The latest entry into the market comes from Novell, whose Filr product offers Dropbox-like functionality via a virtual appliance that sits in the corporate data center.
Such on-premises storage and file-sharing products help organizations avoid the data ownership, retention and compliance concerns that can come with cloud services, said Paul Pedron, senior network systems specialist for the City of Fresno, California.
"You never know where those [cloud data centers] are," Pedron said. "If they're on Google, they can be anywhere in the world. All those liability questions come into play."
Traditional file servers typically require Windows Explorer or a similar file browser, which makes end-user access from smartphones and tablets difficult, if not impossible. It's one of the main reasons that cloud services such as Dropbox and Box, which offer native mobile apps and Web access, have taken off among business users. But individuals' use of these services is a nightmare for IT professionals, who fear the loss of control over corporate data.
On-premises storage and file-sharing products offer the best of both worlds: mobile access for end users and peace of mind for IT.
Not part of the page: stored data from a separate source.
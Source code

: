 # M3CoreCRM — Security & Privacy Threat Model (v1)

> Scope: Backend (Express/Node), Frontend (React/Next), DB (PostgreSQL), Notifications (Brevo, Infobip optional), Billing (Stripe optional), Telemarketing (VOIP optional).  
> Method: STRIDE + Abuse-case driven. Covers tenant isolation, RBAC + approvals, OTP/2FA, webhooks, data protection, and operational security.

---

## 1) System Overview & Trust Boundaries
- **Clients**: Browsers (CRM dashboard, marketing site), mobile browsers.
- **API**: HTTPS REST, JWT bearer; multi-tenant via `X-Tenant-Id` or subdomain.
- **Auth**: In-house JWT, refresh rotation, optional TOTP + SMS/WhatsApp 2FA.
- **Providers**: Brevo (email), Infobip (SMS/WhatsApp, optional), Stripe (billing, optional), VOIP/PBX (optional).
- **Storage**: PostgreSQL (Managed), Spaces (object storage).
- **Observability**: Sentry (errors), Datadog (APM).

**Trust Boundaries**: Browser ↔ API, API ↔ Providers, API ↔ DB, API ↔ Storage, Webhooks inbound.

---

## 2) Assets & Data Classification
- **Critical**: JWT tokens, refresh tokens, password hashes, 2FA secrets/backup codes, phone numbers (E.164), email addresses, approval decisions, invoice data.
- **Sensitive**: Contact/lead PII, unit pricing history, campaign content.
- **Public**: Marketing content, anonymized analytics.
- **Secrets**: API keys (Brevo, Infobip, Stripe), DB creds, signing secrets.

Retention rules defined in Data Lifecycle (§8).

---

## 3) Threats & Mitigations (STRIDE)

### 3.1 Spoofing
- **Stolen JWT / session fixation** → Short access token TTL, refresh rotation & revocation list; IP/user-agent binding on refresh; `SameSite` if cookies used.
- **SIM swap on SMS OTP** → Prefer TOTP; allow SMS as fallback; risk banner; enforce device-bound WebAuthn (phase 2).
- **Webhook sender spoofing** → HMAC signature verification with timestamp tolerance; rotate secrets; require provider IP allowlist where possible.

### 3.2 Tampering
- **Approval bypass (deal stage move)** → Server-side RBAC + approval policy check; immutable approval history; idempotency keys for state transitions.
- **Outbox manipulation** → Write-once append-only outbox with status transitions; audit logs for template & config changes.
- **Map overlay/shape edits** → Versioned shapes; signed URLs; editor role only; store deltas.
Filr integrates with existing Novell and Windows file servers, as well as with network-attached storage. It also provides user access through apps for Apple iOS, Android, BlackBerry, Windows, Mac OS X and the Web. Meanwhile, IT can still manage users' access to specific folders and files via Novell eDirectory or Microsoft Active Directory. In addition, users can control what the people they share files with can do with them: view only, view and edit, or view, edit and share.
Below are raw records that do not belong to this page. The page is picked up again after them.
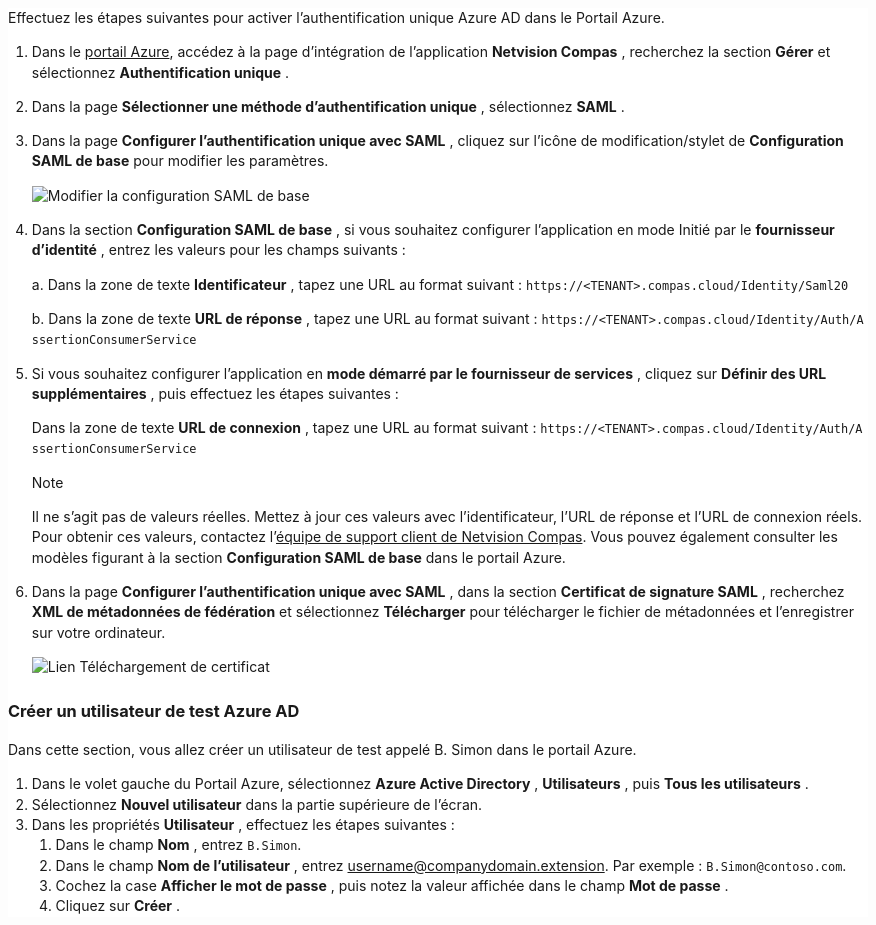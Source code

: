 Effectuez les étapes suivantes pour activer l’authentification unique Azure AD dans le Portail Azure.

1. Dans le [portail Azure](https://portal.azure.com/), accédez à la page d’intégration de l’application **Netvision Compas** , recherchez la section **Gérer** et sélectionnez **Authentification unique** .
1. Dans la page **Sélectionner une méthode d’authentification unique** , sélectionnez **SAML** .
1. Dans la page **Configurer l’authentification unique avec SAML** , cliquez sur l’icône de modification/stylet de **Configuration SAML de base** pour modifier les paramètres.

   ![Modifier la configuration SAML de base](common/edit-urls.png)

1. Dans la section **Configuration SAML de base** , si vous souhaitez configurer l’application en mode Initié par le **fournisseur d’identité** , entrez les valeurs pour les champs suivants :

    a. Dans la zone de texte **Identificateur** , tapez une URL au format suivant : `https://<TENANT>.compas.cloud/Identity/Saml20`

    b. Dans la zone de texte **URL de réponse** , tapez une URL au format suivant : `https://<TENANT>.compas.cloud/Identity/Auth/AssertionConsumerService`

1. Si vous souhaitez configurer l’application en **mode démarré par le fournisseur de services** , cliquez sur **Définir des URL supplémentaires** , puis effectuez les étapes suivantes :

    Dans la zone de texte **URL de connexion** , tapez une URL au format suivant : `https://<TENANT>.compas.cloud/Identity/Auth/AssertionConsumerService`

    > [!NOTE]
    > Il ne s’agit pas de valeurs réelles. Mettez à jour ces valeurs avec l’identificateur, l’URL de réponse et l’URL de connexion réels. Pour obtenir ces valeurs, contactez l’[équipe de support client de Netvision Compas](mailto:contact@net.vision). Vous pouvez également consulter les modèles figurant à la section **Configuration SAML de base** dans le portail Azure.

1. Dans la page **Configurer l’authentification unique avec SAML** , dans la section **Certificat de signature SAML** , recherchez **XML de métadonnées de fédération** et sélectionnez **Télécharger** pour télécharger le fichier de métadonnées et l’enregistrer sur votre ordinateur.

    ![Lien Téléchargement de certificat](common/metadataxml.png)



### <a name="create-an-azure-ad-test-user"></a>Créer un utilisateur de test Azure AD

Dans cette section, vous allez créer un utilisateur de test appelé B. Simon dans le portail Azure.

1. Dans le volet gauche du Portail Azure, sélectionnez **Azure Active Directory** , **Utilisateurs** , puis **Tous les utilisateurs** .
1. Sélectionnez **Nouvel utilisateur** dans la partie supérieure de l’écran.
1. Dans les propriétés **Utilisateur** , effectuez les étapes suivantes :
   1. Dans le champ **Nom** , entrez `B.Simon`.  
   1. Dans le champ **Nom de l’utilisateur** , entrez username@companydomain.extension. Par exemple : `B.Simon@contoso.com`.
   1. Cochez la case **Afficher le mot de passe** , puis notez la valeur affichée dans le champ **Mot de passe** .
   1. Cliquez sur **Créer** .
Putting these controls in users' hands helps reduce the number of help desk requests for access to specific folders on file servers, said Pedron, a Filr beta customer.
The City of Fresno has more than 100 field workers using a range of employer-issued mobile devices, and they use Filr to access and store data when out of the office. For example, fire department inspectors use it to access permits and store photographs of violations. On follow-up visits, the inspectors can compare what they see to their previous photographs to make sure violations have been addressed, Pedron said.
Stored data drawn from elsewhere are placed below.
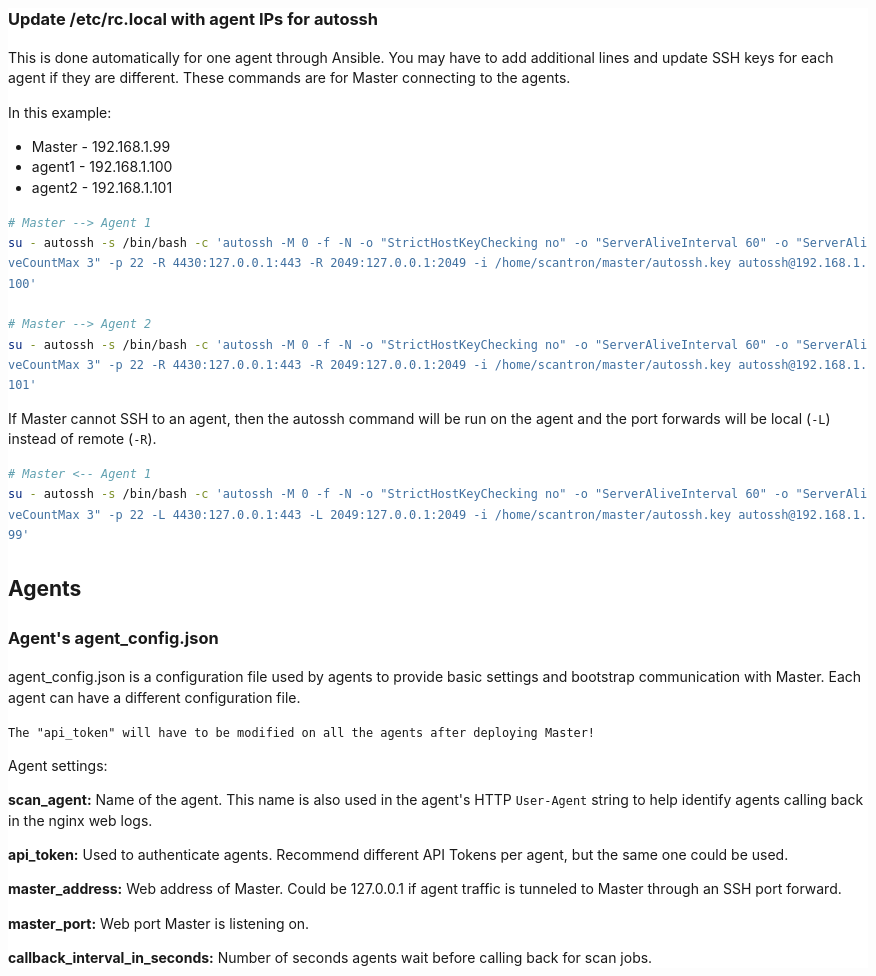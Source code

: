 ### Update /etc/rc.local with agent IPs for autossh

This is done automatically for one agent through Ansible.  You may have to add additional lines and update SSH keys for each agent if they are different.  These commands are for Master connecting to the agents.  

In this example:

* Master - 192.168.1.99
* agent1 - 192.168.1.100
* agent2 - 192.168.1.101

```bash
# Master --> Agent 1
su - autossh -s /bin/bash -c 'autossh -M 0 -f -N -o "StrictHostKeyChecking no" -o "ServerAliveInterval 60" -o "ServerAliveCountMax 3" -p 22 -R 4430:127.0.0.1:443 -R 2049:127.0.0.1:2049 -i /home/scantron/master/autossh.key autossh@192.168.1.100'

# Master --> Agent 2
su - autossh -s /bin/bash -c 'autossh -M 0 -f -N -o "StrictHostKeyChecking no" -o "ServerAliveInterval 60" -o "ServerAliveCountMax 3" -p 22 -R 4430:127.0.0.1:443 -R 2049:127.0.0.1:2049 -i /home/scantron/master/autossh.key autossh@192.168.1.101'
```

If Master cannot SSH to an agent, then the autossh command will be run on the agent and the port forwards will be local (`-L`) instead of remote (`-R`).

```bash
# Master <-- Agent 1
su - autossh -s /bin/bash -c 'autossh -M 0 -f -N -o "StrictHostKeyChecking no" -o "ServerAliveInterval 60" -o "ServerAliveCountMax 3" -p 22 -L 4430:127.0.0.1:443 -L 2049:127.0.0.1:2049 -i /home/scantron/master/autossh.key autossh@192.168.1.99'
```

## Agents

### Agent's agent_config.json

agent_config.json is a configuration file used by agents to provide basic settings and bootstrap communication with Master.  Each agent can have a different configuration file.  

    The "api_token" will have to be modified on all the agents after deploying Master!

Agent settings:

**scan_agent:** Name of the agent.  This name is also used in the agent's HTTP `User-Agent` string to help identify agents calling back in the nginx web logs.

**api_token:** Used to authenticate agents.  Recommend different API Tokens per agent, but the same one could be used.

**master_address:** Web address of Master.  Could be 127.0.0.1 if agent traffic is tunneled to Master through an SSH port forward.

**master_port:** Web port Master is listening on.

**callback_interval_in_seconds:** Number of seconds agents wait before calling back for scan jobs.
Compared to cloud storage and file-sharing services, some of which offer robust collaboration capabilities, Filr only allows users to comment on documents they've shared and edited. Features such as version control are not available as of this week's release, but Novell will add them later, said Eric Varness, Novell's vice president of product management and marketing.
The company is also working with partners to offer a hosted version of Filr by year's end, Varness said.
Other vendors that offer on-premises storage and file-sharing products include OwnCloud, WatchDox, Oxygen Cloud and Accellion.